PPL offered to lease or buy Allentown’s PPL Plaza at half price due to competitor’s  CRIZ like funding

LEHIGH VALLEY MORNING CALL: …[PP&L’s] argument is that developers building new class A office space downtown can use the NIZ to redirect many of their tenants’ state and local taxes to cover construction costs, allowing them to offer below-market rents for brand-new, custom-built office space.

Meanwhile, the NIZ does not allow the owners of The Plaza, which was built a decade ago, to apply their tenants’ taxes to cover mortgage costs, making it impossible to compete by lowering it own rents…

“Every economic incentive program or statute whether geographic or project-specific creates some level of advantage,” [Lehigh Valley Economic Development Corp. CEO Don ] Cunningham said. “That is the nature of the program, to incent development in a zone.
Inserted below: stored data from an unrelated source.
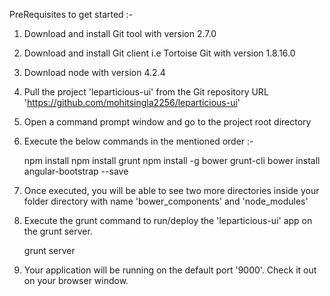 PreRequisites to get started :-

1) Download and install Git tool with version 2.7.0
2) Download and install Git client i.e Tortoise Git with version 1.8.16.0
3) Download node with version 4.2.4
4) Pull the project 'leparticious-ui' from the Git repository URL 'https://github.com/mohitsingla2256/leparticious-ui'
5) Open a command prompt window and go to the project root directory
6) Execute the below commands in the mentioned order :-

	npm install
	npm install grunt
	npm install -g bower grunt-cli
	bower install angular-bootstrap --save

7) Once executed, you will be able to see two more directories inside your folder directory with name 'bower_components' and 'node_modules'
8) Execute the grunt command to run/deploy the 'leparticious-ui' app on the grunt server.

	grunt server

9) Your application will be running on the default port '9000'. Check it out on your browser window.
I’m not a lawyer, but if one is going to argue the NIZ is illegal because it creates an incentive then in essence every economic development program, financing, or geographically based program is also illegal.”… (more)

NEWSLANC EDITOR:    Allentown’s  NIZ (Neighborhood Improvement Zone)  applies future tax revenue from a single project to that project.  

Lancaster’s  CRIZ (City Revitalization and Improvement Zone) funds multiple projects  within a stipulated zone and theoretically repays the loan from enhanced future  revenue throughout the zone.

In both cases, the taxpayer likely ends up paying for the grant.  It is just more obvious with the earlier  NIZ and the later CRIZ.   The main difference is the change  demonstrates the value of obfuscation.